Contents
Multiple Choice Questions (MCQs)
1. Which dataset is used in this project?
a. CIFAR-10 Dataset
b. Iris Dataset
c. HuffPost News Category Dataset
d. Titanic Dataset
Answer: c. HuffPost News Category Dataset
The project uses the HuffPost News Category Dataset to recommend similar news articles.
2. Which feature extraction technique is used to convert text into numerical values?
a. Linear Regression
b. K-Means Clustering
c. TF-IDF Vectorization
d. Decision Tree
Answer: c. TF-IDF Vectorization
TF-IDF converts textual information into numerical feature vectors for similarity analysis.
3. Which technique is used to calculate the similarity between news articles?
a.
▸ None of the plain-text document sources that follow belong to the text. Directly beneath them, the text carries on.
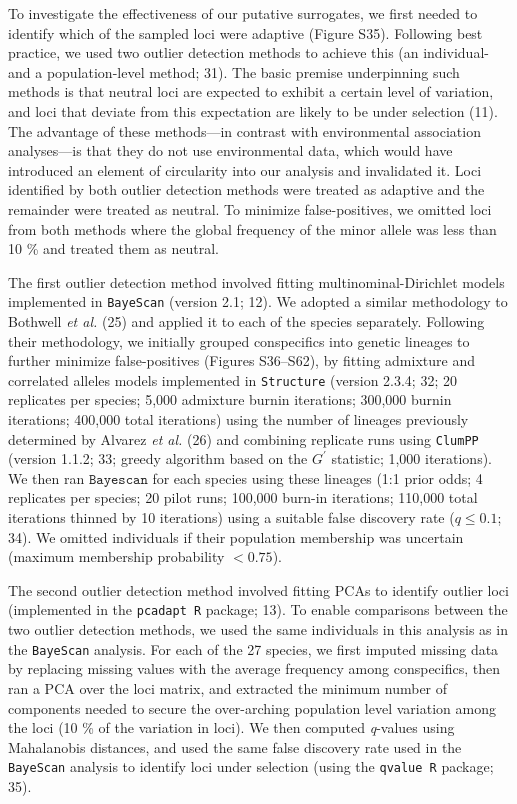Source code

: \documentclass[9pt,twocolumn,twoside,lineno]{pnas-new}
\begin{document}
To investigate the effectiveness of our putative surrogates, we first
needed to identify which of the sampled loci were adaptive (Figure S35).
Following best practice, we used two outlier detection methods to
achieve this (an individual- and a population-level method; 31). The
basic premise underpinning such methods is that neutral loci are
expected to exhibit a certain level of variation, and loci that deviate
from this expectation are likely to be under selection (11). The
advantage of these methods---in contrast with environmental association
analyses---is that they do not use environmental data, which would have
introduced an element of circularity into our analysis and invalidated
it. Loci identified by both outlier detection methods were treated as
adaptive and the remainder were treated as neutral. To minimize
false-positives, we omitted loci from both methods where the global
frequency of the minor allele was less than 10 \% and treated them as
neutral.

The first outlier detection method involved fitting
multinominal-Dirichlet models implemented in \texttt{BayeScan} (version
2.1; 12). We adopted a similar methodology to Bothwell \emph{et al.}
(25) and applied it to each of the species separately. Following their
methodology, we initially grouped conspecifics into genetic lineages to
further minimize false-positives (Figures S36--S62), by fitting
admixture and correlated alleles models implemented in
\texttt{Structure} (version 2.3.4; 32; 20 replicates per species; 5,000
admixture burnin iterations; 300,000 burnin iterations; 400,000 total
iterations) using the number of lineages previously determined by
Alvarez \emph{et al.} (26) and combining replicate runs using
\texttt{ClumPP} (version 1.1.2; 33; greedy algorithm based on the
\(G^{\prime}\) statistic; 1,000 iterations). We then ran
\(\texttt{Bayescan}\) for each species using these lineages (1:1 prior
odds; 4 replicates per species; 20 pilot runs; 100,000 burn-in
iterations; 110,000 total iterations thinned by 10 iterations) using a
suitable false discovery rate (\(q \leq 0.1\); 34). We omitted
individuals if their population membership was uncertain (maximum
membership probability \(< 0.75\)).

The second outlier detection method involved fitting PCAs to identify
outlier loci (implemented in the \texttt{pcadapt R} package; 13). To
enable comparisons between the two outlier detection methods, we used
the same individuals in this analysis as in the \texttt{BayeScan}
analysis. For each of the 27 species, we first imputed missing data by
replacing missing values with the average frequency among conspecifics,
then ran a PCA over the loci matrix, and extracted the minimum number of
components needed to secure the over-arching population level variation
among the loci (10 \% of the variation in loci). We then computed
\emph{q}-values using Mahalanobis distances, and used the same false
discovery rate used in the \texttt{BayeScan} analysis to identify loci
under selection (using the \texttt{qvalue R} package; 35).
\end{document}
Euclidean Distance
b. Cosine Similarity
c. Manhattan Distance
d. Logistic Regression
Answer: b. Cosine Similarity
Cosine Similarity measures how closely two news articles are related based on their textual content.
4. What type of recommendation system is implemented in this project?
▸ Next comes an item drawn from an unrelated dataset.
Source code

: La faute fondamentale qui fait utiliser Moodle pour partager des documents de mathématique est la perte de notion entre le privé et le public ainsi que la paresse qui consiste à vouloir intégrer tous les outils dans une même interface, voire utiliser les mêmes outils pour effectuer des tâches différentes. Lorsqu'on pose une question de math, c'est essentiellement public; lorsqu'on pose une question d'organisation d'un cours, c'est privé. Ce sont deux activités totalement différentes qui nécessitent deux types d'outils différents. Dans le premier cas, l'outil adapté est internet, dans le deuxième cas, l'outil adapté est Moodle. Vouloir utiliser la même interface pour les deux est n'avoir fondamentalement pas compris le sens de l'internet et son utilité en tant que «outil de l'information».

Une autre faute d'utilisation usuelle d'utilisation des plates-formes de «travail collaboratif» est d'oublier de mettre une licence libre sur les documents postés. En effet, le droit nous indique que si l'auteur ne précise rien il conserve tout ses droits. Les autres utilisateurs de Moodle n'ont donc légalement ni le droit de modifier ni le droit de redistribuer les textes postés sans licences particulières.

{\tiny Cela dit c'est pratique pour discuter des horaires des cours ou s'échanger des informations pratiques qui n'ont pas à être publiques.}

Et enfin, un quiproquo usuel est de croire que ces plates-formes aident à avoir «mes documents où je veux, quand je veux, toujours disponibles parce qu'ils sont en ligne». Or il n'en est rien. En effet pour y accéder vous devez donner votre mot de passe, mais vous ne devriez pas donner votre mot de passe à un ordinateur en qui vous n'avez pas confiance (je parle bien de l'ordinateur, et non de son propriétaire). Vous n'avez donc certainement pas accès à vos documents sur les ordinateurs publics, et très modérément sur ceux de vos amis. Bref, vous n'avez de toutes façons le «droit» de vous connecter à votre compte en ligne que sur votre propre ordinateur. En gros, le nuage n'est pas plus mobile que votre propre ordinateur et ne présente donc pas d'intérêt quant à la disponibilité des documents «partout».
a. Collaborative Filtering
b. Hybrid Recommendation
c. Content-Based Recommendation
d. Knowledge-Based Recommendation
Answer: c. Content-Based Recommendation
The recommendation system suggests news articles by comparing the content of each article.
5. Which Python library provides the TF-IDF Vectorizer used in this project?
a. TensorFlow
b. OpenCV
c. Scikit-learn
d. Keras
Answer: c. Scikit-learn
Scikit-learn provides the TF-IDF Vectorizer and Cosine Similarity functions used in the recommendation system.